To validate the statement one would need contemporaneous, state‑level exit‑poll or survey data segmented by religion that lists percentage support for each named candidate among Jewish respondents in Pennsylvania, ideally with sample sizes and dates. The supplied national exit‑poll summaries and demographic yearbooks do not supply these state‑segmented tables, so the fundamental missing elements are source tables, field dates, and methodological notes for Pennsylvania Jewish voters [2] [4]. Without those data elements, numerical swings of the magnitude claimed cannot be substantiated from the current file set.

4. Alternative explanations consistent with the supplied materials — Misattribution and different contests

Several plausible explanations fit the documents: the numbers might refer to different contests (national vs. state), different timeframes, or separate surveys with divergent question wording. The World Zionist Congress results and the American Jewish Year Book indicate high variability in Jewish political engagement and turnout across contexts, emphasizing that numbers can change by electorate and method [1] [4]. The Harris memoir and exit‑poll overview signal that campaign narratives and national exit data exist in these sources, but they do not validate the PA‑specific numeric swing claimed [3] [2].

5. Who might have an agenda and why to be cautious — Sources and potential motives

Claims about dramatic partisan shifts among a specific demographic in a swing state can be politically potent, and may be advanced to influence narratives about candidate appeal or community alignment. The supplied materials include organizational election reporting, academic yearbooks, and campaign memoirs — each can reflect institutional perspectives or selective emphasis. Given that none of these sources provide the PA Jewish vote figures cited, any disseminator of the claim should be scrutinized for potential motives such as boosting a candidate’s perceived gains or discrediting opponents, especially when state‑level polling is absent [1] [4] [3].

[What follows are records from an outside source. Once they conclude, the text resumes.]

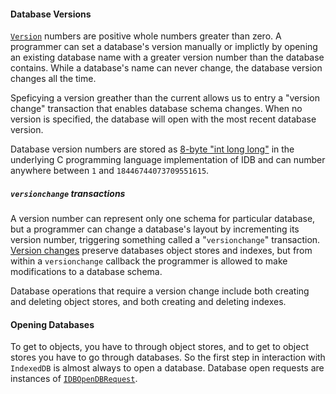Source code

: #### Database Versions

[`Version`](http://www.w3.org/TR/IndexedDB/#dfn-version) numbers are positive whole numbers greater than zero. A programmer can set a database's version manually or implictly by opening an existing database name with a greater version number than the database contains. While a database's name can never change, the database version changes all the time. 

Speficying a version greather than the current allows us to entry a "version change" transaction that enables database schema changes. When no version is specified, the database will open with the most recent database version.

Database version numbers are stored as [8-byte "int long long"](https://developer.mozilla.org/en-US/docs/IndexedDB/Using_IndexedDB#Opening_a_database) in the underlying C programming language implementation of IDB  and can number anywhere between `1` and `18446744073709551615`.

##### `versionchange` transactions

A version number can represent only one schema for particular database, but a programmer can change a database's layout by incrementing its version number, triggering something called a "`versionchange`" transaction. [Version changes](https://developer.mozilla.org/en-US/docs/Web/API/IDBTransaction#VERSION_CHANGE) preserve databases object stores and indexes, but from within a `versionchange` callback the programmer is allowed to make modifications to a database schema.

Database operations that require a version change include both creating and deleting object stores, and both creating and deleting indexes.

#### Opening Databases

To get to objects, you have to through object stores, and to get to object stores you have to go through databases. So the first step in interaction with `IndexedDB` is almost always to open a database. Database open requests are instances of [`IDBOpenDBRequest`](https://developer.mozilla.org/en-US/docs/Web/API/IDBOpenDBRequest).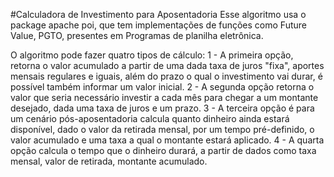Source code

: #Calculadora de Investimento para Aposentadoria
Esse algoritmo usa o package apache poi, que tem implementações de funções como Future Value, PGTO, presentes em Programas
de planilha eletrônica.

O algoritmo pode fazer quatro tipos de cálculo:
1 - A primeira opção, retorna o valor acumulado a partir de uma dada taxa de juros "fixa", aportes mensais regulares e iguais,
além do prazo o qual o investimento vai durar, é possível também informar um valor inicial.
2 - A segunda opção retorna o valor que seria necessário investir a cada mês para chegar a um montante desejado, dada uma taxa
de juros e um prazo.
3 - A terceira opção é para um cenário pós-aposentadoria calcula quanto dinheiro ainda estará disponível, dado o valor da retirada
mensal, por um tempo pré-definido, o valor acumulado e uma taxa a qual o montante estará aplicado.
4 - A quarta opção calcula o tempo que o dinheiro durará, a partir de dados como taxa mensal, valor de retirada, montante acumulado.

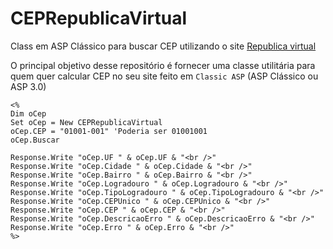 # CEPRepublicaVirtual

Class em ASP Clássico para buscar CEP utilizando o site [Republica virtual](http://republicavirtual.com.br)

O principal objetivo desse repositório é fornecer uma classe utilitária para quem quer calcular CEP no seu site feito em `Classic ASP` (ASP Clássico ou ASP 3.0)

    <%
    Dim oCep
    Set oCep = New CEPRepublicaVirtual
    oCep.CEP = "01001-001" 'Poderia ser 01001001
    oCep.Buscar

    Response.Write "oCep.UF " & oCep.UF & "<br />"
    Response.Write "oCep.Cidade " & oCep.Cidade & "<br />"
    Response.Write "oCep.Bairro " & oCep.Bairro & "<br />"
    Response.Write "oCep.Logradouro " & oCep.Logradouro & "<br />"
    Response.Write "oCep.TipoLogradouro " & oCep.TipoLogradouro & "<br />"
    Response.Write "oCep.CEPUnico " & oCep.CEPUnico & "<br />"
    Response.Write "oCep.CEP " & oCep.CEP & "<br />"
    Response.Write "oCep.DescricaoErro " & oCep.DescricaoErro & "<br />"
    Response.Write "oCep.Erro " & oCep.Erro & "<br />"
    %>
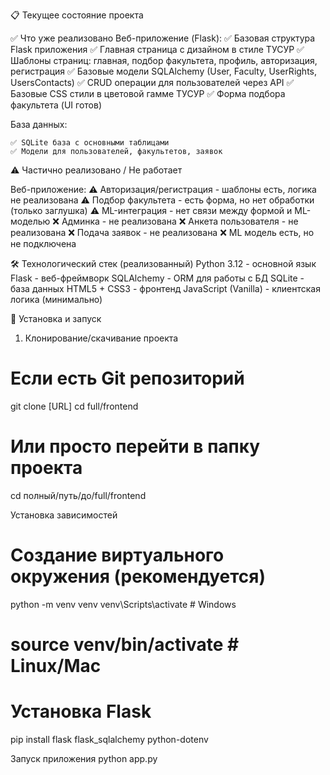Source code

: 📋 Текущее состояние проекта

✅ Что уже реализовано
Веб-приложение (Flask):
    ✅ Базовая структура Flask приложения
    ✅ Главная страница с дизайном в стиле ТУСУР
    ✅ Шаблоны страниц: главная, подбор факультета, профиль, авторизация, регистрация
    ✅ Базовые модели SQLAlchemy (User, Faculty, UserRights, UsersContacts)
    ✅ CRUD операции для пользователей через API
    ✅ Базовые CSS стили в цветовой гамме ТУСУР
    ✅ Форма подбора факультета (UI готов)

База данных:

    ✅ SQLite база с основными таблицами
    ✅ Модели для пользователей, факультетов, заявок

⚠️ Частично реализовано / Не работает

Веб-приложение:
    ⚠️ Авторизация/регистрация - шаблоны есть, логика не реализована
    ⚠️ Подбор факультета - есть форма, но нет обработки (только заглушка)
    ⚠️ ML-интеграция - нет связи между формой и ML-моделью
    ❌ Админка - не реализована
    ❌ Анкета пользователя - не реализована
    ❌ Подача заявок - не реализована
    ❌ ML модель есть, но не подключена


🛠 Технологический стек (реализованный)
    Python 3.12 - основной язык
    Flask - веб-фреймворк
    SQLAlchemy - ORM для работы с БД
    SQLite - база данных
    HTML5 + CSS3 - фронтенд
    JavaScript (Vanilla) - клиентская логика (минимально)

🚀 Установка и запуск
1. Клонирование/скачивание проекта
# Если есть Git репозиторий
git clone [URL]
cd full/frontend

# Или просто перейти в папку проекта
cd полный/путь/до/full/frontend

Установка зависимостей
# Создание виртуального окружения (рекомендуется)
python -m venv venv
venv\Scripts\activate  # Windows
# source venv/bin/activate  # Linux/Mac

# Установка Flask
pip install flask flask_sqlalchemy python-dotenv

Запуск приложения
python app.py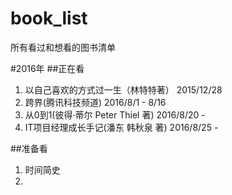 # book_list
所有看过和想看的图书清单

#2016年
##正在看
1. 以自己喜欢的方式过一生（林特特著）    2015/12/28
2. 跨界(腾讯科技频道)  2016/8/1 - 8/16
3. 从0到1(彼得·蒂尔 Peter Thiel 著) 2016/8/20 - 
4. IT项目经理成长手记(潘东 韩秋泉 著) 2016/8/25 -


##准备看
1. 时间简史
2. 


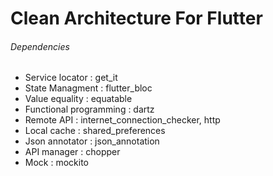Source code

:# Clean Architecture For Flutter

###### Dependencies

- Service locator : get_it
- State Managment : flutter_bloc
- Value equality : equatable
- Functional programming : dartz
- Remote API : internet_connection_checker, http
- Local cache : shared_preferences
- Json annotator : json_annotation
- API manager : chopper
- Mock : mockito

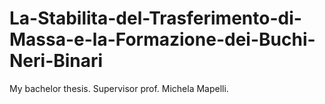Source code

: # La-Stabilita-del-Trasferimento-di-Massa-e-la-Formazione-dei-Buchi-Neri-Binari
My bachelor thesis. Supervisor prof. Michela Mapelli.
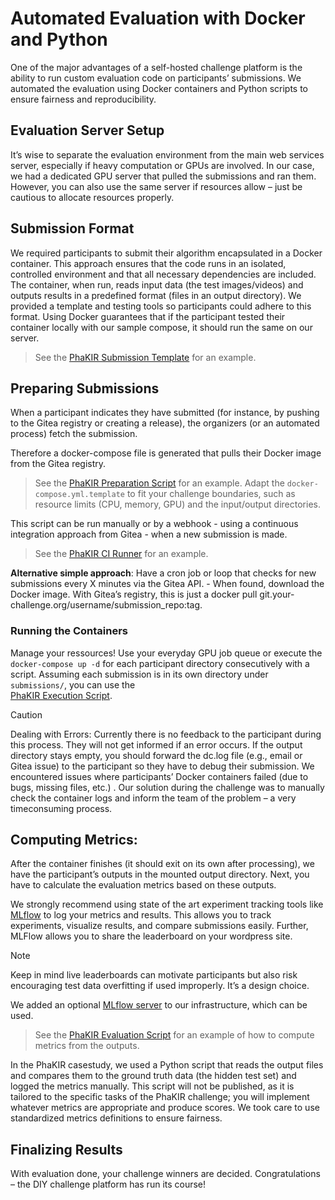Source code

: # Automated Evaluation with Docker and Python
One of the major advantages of a self-hosted challenge platform is the ability to run custom evaluation code on participants’ submissions. We automated the evaluation using Docker containers and Python scripts to ensure fairness and reproducibility.
## Evaluation Server Setup
It’s wise to separate the evaluation environment from the main web services server, especially if heavy computation or GPUs are involved. In our case, we had a dedicated GPU server that pulled the submissions and ran them. However, you can also use the same server if resources allow – just be cautious to allocate resources properly.

## Submission Format
We required participants to submit their algorithm encapsulated in a Docker container. This approach ensures that the code runs in an isolated, controlled environment and that all necessary dependencies are included. The container, when run, reads input data (the test images/videos) and outputs results in a predefined format (files in an output directory). We provided a template and testing tools so participants could adhere to this format. Using Docker guarantees that if the participant tested their container locally with our sample compose, it should run the same on our server.

> See the [PhaKIR Submission Template](https://github.com/remic-othr/PhaKIR_Submission_Template) for an example.

## Preparing Submissions
When a participant indicates they have submitted (for instance, by pushing to the Gitea registry or creating a release), the organizers (or an automated process) fetch the submission.

Therefore a docker-compose file is generated that pulls their Docker image from the Gitea registry.

> See the [PhaKIR Preparation Script](../Phakir/evaluation/Inferenz/prepare.py) for an example. Adapt the `docker-compose.yml.template` to fit your challenge boundaries, such as resource limits (CPU, memory, GPU) and the input/output directories.

This script can be run manually or by a webhook - using a continuous integration approach from Gitea - when a new submission is made.

> See the [PhaKIR CI Runner](../Phakir/evaluation/runner/) for an example.

**Alternative simple approach**: Have a cron job or loop that checks for new submissions every X
minutes via the Gitea API. - When found, download the Docker image. With Gitea’s registry, this is just a docker pull git.your-challenge.org/username/submission_repo:tag.

### Running the Containers
Manage your ressources!
Use your everyday GPU job queue or execute the `docker-compose up -d` for each participant directory consecutively with a script. Assuming each submission is in its own directory under `submissions/`, you can use the  
[PhaKIR Execution Script](../Phakir/evaluation/Inferenz/execute.py).

> [!CAUTION]
>Dealing with Errors:
> Currently there is no feedback to the participant during this process. They will not get informed if an error occurs. If the output directory stays empty, you should forward the dc.log file (e.g., email or Gitea issue) to the participant so they have to debug their submission.
We encountered issues where participants’ Docker containers failed (due to bugs, missing files, etc.) . Our solution during the challenge was to manually check the container logs and inform the team of the problem – a very timeconsuming process.

## Computing Metrics:
After the container finishes (it should exit on its own after processing), we have the participant’s outputs in the mounted output directory.
Next, you have to calculate the evaluation metrics based on these outputs. 

We strongly recommend using state of the art experiment tracking tools like [MLflow](https://mlflow.org/) to log your metrics and results. This allows you to track experiments, visualize results, and compare submissions easily.
Further, MLFlow allows you to share the leaderboard on your wordpress site.
> [!NOTE]  
> Keep in mind live leaderboards can motivate participants but also risk encouraging test data overfitting if used improperly. It’s a design choice.

We added an optional [MLflow server](/services/mlflow/) to our infrastructure, which can be used.

> See the [PhaKIR Evaluation Script](../Phakir/evaluation/Inferenz/evaluate.py) for an example of how to compute metrics from the outputs.

In the PhaKIR casestudy, we used a Python script that reads the output files and compares them to the ground truth data (the hidden test set) and logged the metrics manually.
This script will not be published, as it is tailored to the specific tasks of the PhaKIR challenge; you will implement whatever metrics are appropriate and produce scores. We took care to use standardized metrics definitions to ensure fairness.


## Finalizing Results
With evaluation done, your challenge winners are decided. Congratulations – the DIY challenge platform has run its course!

6. What a responsible next step would be — Verification checklist

Responsible verification requires obtaining the original dataset or report that produced the Biden+43 and Harris+7 figures, ideally from an exit poll, reputable statewide survey, or tabulated post‑election analysis that lists sample size, margin of error, and field dates. Cross‑checking against national exit‑poll breakdowns and the American Jewish Year Book’s demographic chapters would help contextualize any genuine shift. The supplied body of work does not fulfil these verification criteria, so the claim should remain categorized as unverified until such primary data are produced [2] [4].

7. Bottom line for readers and journalists — Treat numbers cautiously

The current evidence set does not support the precise numerical claim about Pennsylvania Jewish voting moving from Biden+43 to Harris+7, and therefore it should not be reported as fact without primary polling documentation. Given the absence of PA‑specific figures in the supplied references, journalists and readers should demand the original poll tables or cite trustworthy state‑level exit‑poll data before accepting or amplifying such a striking statistic [2] [5].

Want to dive deeper?
What were the voting patterns of Jewish Americans in the 2020 presidential election?
How did the Jewish vote in Pennsylvania impact the 2020 presidential election outcome?
What are the key issues that influence the Jewish vote in US elections?
How does the Jewish vote in Pennsylvania compare to other states with significant Jewish populations?
What role did Joe Biden and Kamala Harris play in campaigning for the Jewish vote in Pennsylvania?